%%

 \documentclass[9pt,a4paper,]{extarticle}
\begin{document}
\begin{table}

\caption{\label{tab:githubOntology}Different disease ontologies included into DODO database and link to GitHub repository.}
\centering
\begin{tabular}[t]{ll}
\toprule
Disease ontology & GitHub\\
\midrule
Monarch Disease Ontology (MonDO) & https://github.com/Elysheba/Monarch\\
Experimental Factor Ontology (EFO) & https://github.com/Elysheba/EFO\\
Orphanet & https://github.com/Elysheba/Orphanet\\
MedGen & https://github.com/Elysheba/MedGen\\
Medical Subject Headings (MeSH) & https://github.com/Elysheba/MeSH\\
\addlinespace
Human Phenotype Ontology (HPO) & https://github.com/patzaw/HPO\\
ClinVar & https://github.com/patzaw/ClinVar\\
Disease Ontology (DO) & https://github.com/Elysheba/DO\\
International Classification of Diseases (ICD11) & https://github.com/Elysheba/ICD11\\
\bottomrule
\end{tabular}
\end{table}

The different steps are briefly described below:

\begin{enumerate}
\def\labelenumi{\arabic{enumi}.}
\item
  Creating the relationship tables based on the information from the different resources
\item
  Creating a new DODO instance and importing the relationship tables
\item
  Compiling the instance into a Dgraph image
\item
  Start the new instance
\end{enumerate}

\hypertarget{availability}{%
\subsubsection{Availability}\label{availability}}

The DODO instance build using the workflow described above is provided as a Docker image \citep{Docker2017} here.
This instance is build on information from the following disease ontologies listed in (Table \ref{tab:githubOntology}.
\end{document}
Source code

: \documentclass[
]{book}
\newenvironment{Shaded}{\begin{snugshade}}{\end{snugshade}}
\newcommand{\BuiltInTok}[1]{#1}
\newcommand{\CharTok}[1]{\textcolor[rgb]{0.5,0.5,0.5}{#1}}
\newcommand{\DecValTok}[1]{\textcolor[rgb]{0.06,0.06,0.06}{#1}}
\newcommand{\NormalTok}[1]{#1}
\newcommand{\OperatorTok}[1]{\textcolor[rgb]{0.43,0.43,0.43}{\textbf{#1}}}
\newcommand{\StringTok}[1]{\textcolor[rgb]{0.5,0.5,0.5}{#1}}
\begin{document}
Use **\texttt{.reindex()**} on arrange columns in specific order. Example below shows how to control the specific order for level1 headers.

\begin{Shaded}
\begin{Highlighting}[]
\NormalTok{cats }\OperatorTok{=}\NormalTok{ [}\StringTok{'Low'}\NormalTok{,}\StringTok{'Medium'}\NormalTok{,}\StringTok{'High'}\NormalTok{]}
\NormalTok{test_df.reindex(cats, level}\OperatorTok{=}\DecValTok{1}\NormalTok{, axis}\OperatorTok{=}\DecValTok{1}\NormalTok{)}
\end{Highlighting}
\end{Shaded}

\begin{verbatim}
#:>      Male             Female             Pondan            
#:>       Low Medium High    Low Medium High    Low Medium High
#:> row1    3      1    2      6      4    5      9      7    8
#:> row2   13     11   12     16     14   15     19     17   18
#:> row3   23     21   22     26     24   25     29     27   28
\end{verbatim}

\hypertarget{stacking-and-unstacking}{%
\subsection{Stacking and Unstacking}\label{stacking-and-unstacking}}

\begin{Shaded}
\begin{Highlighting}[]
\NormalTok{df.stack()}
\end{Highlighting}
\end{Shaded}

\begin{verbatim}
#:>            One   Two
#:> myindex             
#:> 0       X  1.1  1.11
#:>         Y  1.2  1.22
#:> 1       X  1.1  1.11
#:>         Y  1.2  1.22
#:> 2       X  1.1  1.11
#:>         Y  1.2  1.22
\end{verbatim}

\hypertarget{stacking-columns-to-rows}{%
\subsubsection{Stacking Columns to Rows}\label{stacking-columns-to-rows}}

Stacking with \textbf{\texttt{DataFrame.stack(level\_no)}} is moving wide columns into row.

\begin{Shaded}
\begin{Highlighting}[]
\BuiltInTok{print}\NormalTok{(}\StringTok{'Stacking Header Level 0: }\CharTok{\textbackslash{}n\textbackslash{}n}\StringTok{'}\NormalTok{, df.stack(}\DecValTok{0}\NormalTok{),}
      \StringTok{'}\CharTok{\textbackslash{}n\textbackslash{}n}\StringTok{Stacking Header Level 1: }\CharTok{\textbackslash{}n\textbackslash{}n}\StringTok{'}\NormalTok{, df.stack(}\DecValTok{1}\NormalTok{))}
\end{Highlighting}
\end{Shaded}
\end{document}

%%

TASK PROMPT: Retrieve each line of the data in which the word "texttt" can be found.

RESPONSE:
Use **\texttt{.reindex()**} on arrange columns in specific order. Example below shows how to control the specific order for level1 headers.
Stacking with \textbf{\texttt{DataFrame.stack(level\_no)}} is moving wide columns into row.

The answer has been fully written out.